_Work instructions:_ Your answer should consist of each line below that contains the string "soit".

[Stored data]
━━━

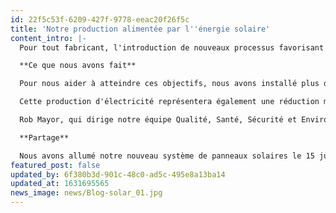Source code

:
 ```yaml
---
id: 22f5c53f-6209-427f-9778-eeac20f26f5c
title: 'Notre production alimentée par l''énergie solaire'
content_intro: |-
  Pour tout fabricant, l'introduction de nouveaux processus favorisant l’environnement peut être un défi. Mais chez Jonesco, nous aimons les défis. C’est pourquoi, cette année, nous avons lancé notre programme « Powered by Solar » dans le double objectif de réduire notre dépendance à l'électricité produite à l'extérieur et de réduire notre production de CO2.

  **Ce que nous avons fait**

  Pour nous aider à atteindre ces objectifs, nous avons installé plus de 1 200 panneaux solaires dans notre usine de production du Lancashire. Ils généreront environ 350 000 kilowattheures d'énergie chaque année, ce qui est suffisant pour alimenter plus de 32 000 foyers français, soit la moitié des foyers de Preston, pendant une journée entière.

  Cette production d'électricité représentera également une réduction massive de notre production de CO2. Notre contribution au carbone réduira ainsi de 82 tonnes (soit 82 922,5 kg pour être précis).

  Rob Mayor, qui dirige notre équipe Qualité, Santé, Sécurité et Environnement et qui a supervisé l'installation des nouveaux panneaux solaires, a déclaré : « nous sommes ravis qu'après des mois de planification, nous puissions enfin réaliser les avantages de cette nouvelle énergie propre. Nous cherchons à installer des panneaux solaires depuis un certain temps, donc c'est bien que les choses fonctionnent comme prévu, mais bien sûr, nous cherchons toujours à aller plus loin… Plus récemment, nous avons examiné nos emballages et nous sommes actuellement en train de réaliser la plus grande suppression de sacs en plastique à usage unique de l'histoire de notre entreprise ».

  **Partage**

  Nous avons allumé notre nouveau système de panneaux solaires le 15 juillet et nous sommes ravis d'annoncer qu'il génère de l'électricité exactement comme nous l'avions prévu. Mais nous ne nous arrêtons pas là, nous prévoyons également d'aider nos voisins… Bientôt, tout surplus ou électricité inutilisée sera réinjecté directement dans le réseau, contribuant ainsi à fournir aux maisons et aux entreprises locales une source plus propre et plus verte d'énergie.
featured_post: false
updated_by: 6f380b3d-901c-48c0-ad5c-495e8a13ba14
updated_at: 1631695565
news_image: news/Blog-solar_01.jpg
---
```

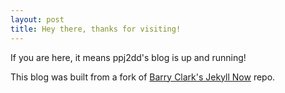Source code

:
 ```yaml
---
layout: post
title: Hey there, thanks for visiting!
---
```


If you are here, it means ppj2dd&apos;s blog is up and running!

This blog was built from a fork of [Barry Clark&apos;s Jekyll Now](https://github.com/barryclark/jekyll-now) repo.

━━━

_Answer space:_
  Pour nous aider à atteindre ces objectifs, nous avons installé plus de 1 200 panneaux solaires dans notre usine de production du Lancashire. Ils généreront environ 350 000 kilowattheures d'énergie chaque année, ce qui est suffisant pour alimenter plus de 32 000 foyers français, soit la moitié des foyers de Preston, pendant une journée entière.
  Cette production d'électricité représentera également une réduction massive de notre production de CO2. Notre contribution au carbone réduira ainsi de 82 tonnes (soit 82 922,5 kg pour être précis).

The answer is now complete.